Kata inspiring menarik untuk saya kaji dalam tulisan ini karena terkait dengan seorang tokoh Islam nasional yang dikenal dengan pandangannya yang moderat, yaitu Profesor DR. Komaruddin Hidayat yang kini menjabat sebagai Rektor UIN Jakarta. Dalam suatu acara diskusi di stasiun televisi TVOne tanggal 9 November lalu bertema: Jihad Milik Siapa, Profesor Komaruddin membuat pernyataan yang menurut saya menarik untuk dikaji. Pertama beliau mengatakan bahwa jihad adalah semangat yang besar untuk berbuat kebaikan kepada sesama. Kemudian dalam konteks yang sama beliau mangatakan bahwa kaum Yahudi dengan sistem perbankan yang dibangunnya merupakan satu contoh jihad yang inspiring.

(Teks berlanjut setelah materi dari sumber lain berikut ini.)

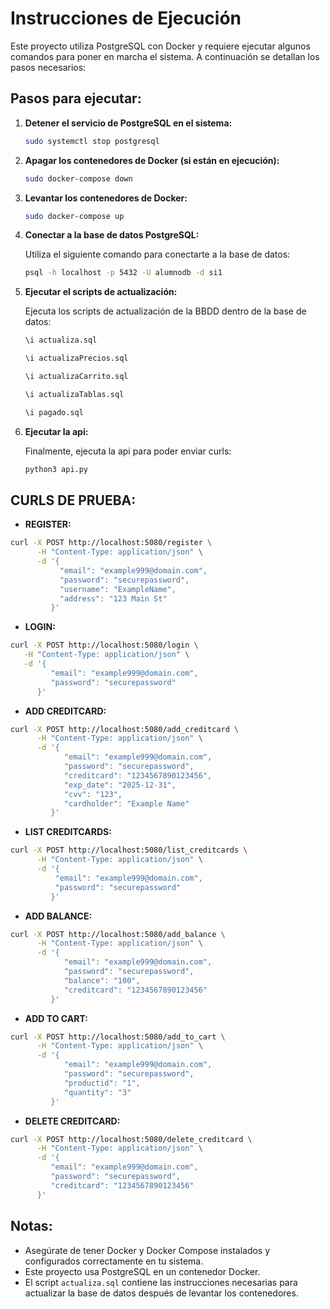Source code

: # Instrucciones de Ejecución

Este proyecto utiliza PostgreSQL con Docker y requiere ejecutar algunos comandos para poner en marcha el sistema. A continuación se detallan los pasos necesarios:

## Pasos para ejecutar:

1. **Detener el servicio de PostgreSQL en el sistema:**

   ```bash
   sudo systemctl stop postgresql
   ```

2. **Apagar los contenedores de Docker (si están en ejecución):**

   ```bash
   sudo docker-compose down
   ```

3. **Levantar los contenedores de Docker:**

   ```bash
   sudo docker-compose up
   ```

4. **Conectar a la base de datos PostgreSQL:**

   Utiliza el siguiente comando para conectarte a la base de datos:

   ```bash
   psql -h localhost -p 5432 -U alumnodb -d si1
   ```

5. **Ejecutar el scripts de actualización:**

   Ejecuta los scripts de actualización de la BBDD dentro de la base de datos:

   ```bash
   \i actualiza.sql

   \i actualizaPrecios.sql

   \i actualizaCarrito.sql

   \i actualizaTablas.sql

   \i pagado.sql
   ```

6. **Ejecutar la api:**

   Finalmente, ejecuta la api para poder enviar curls:

   ```bash
   python3 api.py
   ```

## CURLS DE PRUEBA:

- **REGISTER:**

```bash
curl -X POST http://localhost:5080/register \
      -H "Content-Type: application/json" \
      -d '{
           "email": "example999@domain.com",
           "password": "securepassword",
           "username": "ExampleName",
           "address": "123 Main St"
         }'
```

- **LOGIN:**

```bash
curl -X POST http://localhost:5080/login \
   -H "Content-Type: application/json" \
   -d '{
         "email": "example999@domain.com",
         "password": "securepassword"
      }'
```

- **ADD CREDITCARD:**

```bash
curl -X POST http://localhost:5080/add_creditcard \
      -H "Content-Type: application/json" \
      -d '{
            "email": "example999@domain.com",
            "password": "securepassword",
            "creditcard": "1234567890123456",
            "exp_date": "2025-12-31",
            "cvv": "123",
            "cardholder": "Example Name"
         }'
```

- **LIST CREDITCARDS:**

```bash
curl -X POST http://localhost:5080/list_creditcards \
      -H "Content-Type: application/json" \
      -d '{
          "email": "example999@domain.com",
          "password": "securepassword"
         }'

```

- **ADD BALANCE:**

```bash
curl -X POST http://localhost:5080/add_balance \
      -H "Content-Type: application/json" \
      -d '{
            "email": "example999@domain.com",
            "password": "securepassword",
            "balance": "100",
            "creditcard": "1234567890123456"
         }'
```

- **ADD TO CART:**

```bash
curl -X POST http://localhost:5080/add_to_cart \
      -H "Content-Type: application/json" \
      -d '{
            "email": "example999@domain.com",
            "password": "securepassword",
            "productid": "1",
            "quantity": "3"
         }'
```

- **DELETE CREDITCARD:**

```bash
curl -X POST http://localhost:5080/delete_creditcard \
      -H "Content-Type: application/json" \
      -d '{
         "email": "example999@domain.com",
         "password": "securepassword",
         "creditcard": "1234567890123456"
      }'
```

## Notas:

- Asegúrate de tener Docker y Docker Compose instalados y configurados correctamente en tu sistema.
- Este proyecto usa PostgreSQL en un contenedor Docker.
- El script `actualiza.sql` contiene las instrucciones necesarias para actualizar la base de datos después de levantar los contenedores.

```

```

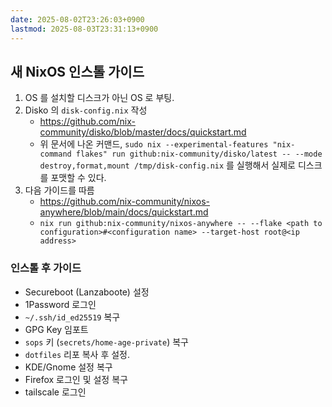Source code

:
```yaml
---
date: 2025-08-02T23:26:03+0900
lastmod: 2025-08-03T23:31:13+0900
---
```


## 새 NixOS 인스톨 가이드

1. OS 를 설치할 디스크가 아닌 OS 로 부팅.
2. Disko 의 `disk-config.nix` 작성
    - <https://github.com/nix-community/disko/blob/master/docs/quickstart.md>
    - 위 문서에 나온 커맨드, `sudo nix --experimental-features "nix-command flakes" run github:nix-community/disko/latest -- --mode destroy,format,mount /tmp/disk-config.nix` 를 실행해서 실제로 디스크를 포맷할 수 있다.
3. 다음 가이드를 따름
    - <https://github.com/nix-community/nixos-anywhere/blob/main/docs/quickstart.md>
    - `nix run github:nix-community/nixos-anywhere -- --flake <path to configuration>#<configuration name> --target-host root@<ip address>`

### 인스톨 후 가이드

- Secureboot (Lanzaboote) 설정
- 1Password 로그인
- `~/.ssh/id_ed25519` 복구
- GPG Key 임포트
- `sops` 키 (`secrets/home-age-private`) 복구
- `dotfiles` 리포 복사 후 설정.
- KDE/Gnome 설정 복구
- Firefox 로그인 및 설정 복구
- tailscale 로그인

<!--
vi:ft:sw=4
-->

Pendapat terakhir beliau tersebut sangat menarik untuk dicermati. Menurut saya hanya ada dua kemungkinan pada diri beliau terkait dengan pernyataan tersebut: pertama adalah beliau tidak memahami bahwa sistem perbankan yang diciptakan kaum Yahudi lebih banyak memberikan kemudharatan bagi kemanusiaan. Kedua adalah beliau memahami kemudharatan sistem perbankan Yahudi, namun karena motif-motif tertentu yang beliau sendiri mengetahuinya, beliau menyembunyikan kemudharatan itu dan justru memujinya sebagai sebuah kebaikan yang inspiring. Untuk tidak berburuk sangka saya anggap Profesor Komaruddin tidak memahami, sama seperti sebagian besar orang yang berilusi menganggap segalanya berjalan baik-baik saja meski kenyataannya secara pelan tapi kehancuran telah menunggu di balik pintu. Atau perumpamaan lainnya adalah orang-orang yang menyangka dunia akan kekal selamanya padahal dunia berada di atas permukaan kulit tipis sebuah bola api raksasa yang siap meledak setiap saat bila keseimbangan energi yang melingkupinya terganggu.

(Bila kecepatan rotasi bumi berkurang sedikit saja --- bisa terjadi karena benturan dengan benda angkasa atau hanya karena terjadi perubahan garis edar benda-benda angkasa di sekitar bumi --- maka bumi dipastikan akan meledak. Sebaliknya jika kecepatan rotasi bumi meningkat --- bisa terjadi misalkan karena terjadinya perubahan garis edar benda-benda angkasa sekitar bumi, maka bumi akan runtuh ke dalam).

Sebagaimana kita fahami sistem perbankan yang dikembangkan kaum Yahudi adalah sistem ribawi yang dilarang oleh semua agama samawi: Islam, Kristen dan Yahudi. Sistem ini dilarang oleh agama karena menimbulkan ketidak-adilan dimana pihak yang memberikan pinjaman mendapatkan keuntungan dari jerih payah pihak yang menerima pinjaman. Praktik riba juga dilarang karena menimbulkan sifat malas bagi orang yang memiliki kekayaan karena hanya dengan meminjamkan uang mereka mendapat keuntungan. Sifat malas itu sendiri kemudian menurunkan banyak sifat negatif lainnya seperti tamak dan keji. Segala peperangan dan kekacauan global yang terjadi adalah disebabkan oleh sifat-sifat negatif seperti itu.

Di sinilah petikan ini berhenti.